(Collected data)

########

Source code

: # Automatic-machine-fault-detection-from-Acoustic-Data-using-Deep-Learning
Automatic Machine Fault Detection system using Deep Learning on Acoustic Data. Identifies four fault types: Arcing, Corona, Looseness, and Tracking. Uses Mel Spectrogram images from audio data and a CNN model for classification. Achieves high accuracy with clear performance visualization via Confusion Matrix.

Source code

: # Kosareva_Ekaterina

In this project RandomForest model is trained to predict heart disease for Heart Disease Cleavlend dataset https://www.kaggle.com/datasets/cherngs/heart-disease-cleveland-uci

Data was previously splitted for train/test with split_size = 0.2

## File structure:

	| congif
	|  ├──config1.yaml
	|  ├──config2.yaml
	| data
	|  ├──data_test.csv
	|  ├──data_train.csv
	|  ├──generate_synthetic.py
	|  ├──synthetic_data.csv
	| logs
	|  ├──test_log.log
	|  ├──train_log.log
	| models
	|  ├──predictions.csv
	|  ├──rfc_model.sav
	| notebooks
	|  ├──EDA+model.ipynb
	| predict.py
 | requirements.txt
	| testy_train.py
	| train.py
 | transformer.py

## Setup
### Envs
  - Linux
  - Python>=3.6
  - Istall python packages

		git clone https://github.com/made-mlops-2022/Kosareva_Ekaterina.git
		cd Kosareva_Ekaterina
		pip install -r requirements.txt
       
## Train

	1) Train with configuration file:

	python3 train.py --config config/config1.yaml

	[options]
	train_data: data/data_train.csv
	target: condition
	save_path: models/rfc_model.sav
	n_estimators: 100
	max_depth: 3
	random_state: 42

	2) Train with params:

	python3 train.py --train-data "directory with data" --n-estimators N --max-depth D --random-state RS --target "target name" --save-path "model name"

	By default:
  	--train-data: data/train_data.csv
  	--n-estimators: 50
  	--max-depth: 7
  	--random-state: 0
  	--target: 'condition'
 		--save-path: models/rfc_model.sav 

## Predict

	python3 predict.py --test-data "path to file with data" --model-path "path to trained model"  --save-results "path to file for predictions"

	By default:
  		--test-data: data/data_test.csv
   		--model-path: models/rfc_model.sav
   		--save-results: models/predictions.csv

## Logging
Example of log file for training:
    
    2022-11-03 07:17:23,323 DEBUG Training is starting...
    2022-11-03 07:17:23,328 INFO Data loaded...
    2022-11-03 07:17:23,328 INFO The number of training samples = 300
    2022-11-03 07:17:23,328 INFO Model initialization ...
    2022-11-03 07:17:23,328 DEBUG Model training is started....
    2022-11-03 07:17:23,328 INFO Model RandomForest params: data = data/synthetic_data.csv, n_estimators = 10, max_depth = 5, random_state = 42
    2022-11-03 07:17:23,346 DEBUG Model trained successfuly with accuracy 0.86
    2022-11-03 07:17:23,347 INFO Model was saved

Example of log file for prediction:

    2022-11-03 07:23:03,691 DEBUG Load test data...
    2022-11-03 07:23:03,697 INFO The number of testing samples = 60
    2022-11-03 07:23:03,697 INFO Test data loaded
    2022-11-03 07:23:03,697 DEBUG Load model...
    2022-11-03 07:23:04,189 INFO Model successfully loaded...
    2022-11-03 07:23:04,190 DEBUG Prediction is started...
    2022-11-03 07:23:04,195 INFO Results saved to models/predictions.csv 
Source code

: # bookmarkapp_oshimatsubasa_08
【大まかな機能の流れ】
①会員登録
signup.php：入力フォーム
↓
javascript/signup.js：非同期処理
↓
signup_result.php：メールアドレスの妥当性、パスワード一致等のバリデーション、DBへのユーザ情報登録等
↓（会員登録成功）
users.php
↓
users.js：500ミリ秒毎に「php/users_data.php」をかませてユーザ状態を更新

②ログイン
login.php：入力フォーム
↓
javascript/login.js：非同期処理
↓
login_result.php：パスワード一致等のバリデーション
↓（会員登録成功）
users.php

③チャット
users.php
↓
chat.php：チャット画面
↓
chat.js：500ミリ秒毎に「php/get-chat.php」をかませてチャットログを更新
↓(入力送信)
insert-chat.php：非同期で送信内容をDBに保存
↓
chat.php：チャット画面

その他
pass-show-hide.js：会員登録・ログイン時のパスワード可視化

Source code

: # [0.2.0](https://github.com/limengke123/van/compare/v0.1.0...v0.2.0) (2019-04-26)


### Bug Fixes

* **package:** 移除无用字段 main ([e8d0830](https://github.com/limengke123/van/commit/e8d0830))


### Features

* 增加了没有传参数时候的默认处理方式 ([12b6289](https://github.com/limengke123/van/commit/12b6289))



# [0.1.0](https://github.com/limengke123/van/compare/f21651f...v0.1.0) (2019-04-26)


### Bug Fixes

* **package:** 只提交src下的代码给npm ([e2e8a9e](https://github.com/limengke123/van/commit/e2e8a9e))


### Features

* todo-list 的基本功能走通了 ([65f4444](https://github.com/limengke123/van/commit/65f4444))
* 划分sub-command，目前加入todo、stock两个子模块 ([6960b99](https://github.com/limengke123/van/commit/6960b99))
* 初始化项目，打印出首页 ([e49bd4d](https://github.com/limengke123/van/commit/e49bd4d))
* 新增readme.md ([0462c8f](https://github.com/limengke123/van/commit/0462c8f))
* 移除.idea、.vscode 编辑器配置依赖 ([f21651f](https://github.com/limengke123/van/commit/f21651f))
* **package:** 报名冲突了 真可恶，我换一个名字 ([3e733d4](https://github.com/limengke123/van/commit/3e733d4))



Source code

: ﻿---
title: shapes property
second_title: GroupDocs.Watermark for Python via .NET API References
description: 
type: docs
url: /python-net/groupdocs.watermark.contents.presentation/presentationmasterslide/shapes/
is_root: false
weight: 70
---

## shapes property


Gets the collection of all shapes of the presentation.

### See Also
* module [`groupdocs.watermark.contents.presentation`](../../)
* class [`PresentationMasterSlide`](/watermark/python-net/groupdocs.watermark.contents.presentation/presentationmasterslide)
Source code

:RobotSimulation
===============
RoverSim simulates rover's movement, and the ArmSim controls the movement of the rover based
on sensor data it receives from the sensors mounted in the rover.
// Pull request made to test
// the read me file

########

**WHAT IS EXPECTED**. Retrieve each line of the data in which the word "samples" can be found.

**EXERCISE OUTPUT**.
    2022-11-03 07:17:23,328 INFO The number of training samples = 300
    2022-11-03 07:23:03,697 INFO The number of testing samples = 60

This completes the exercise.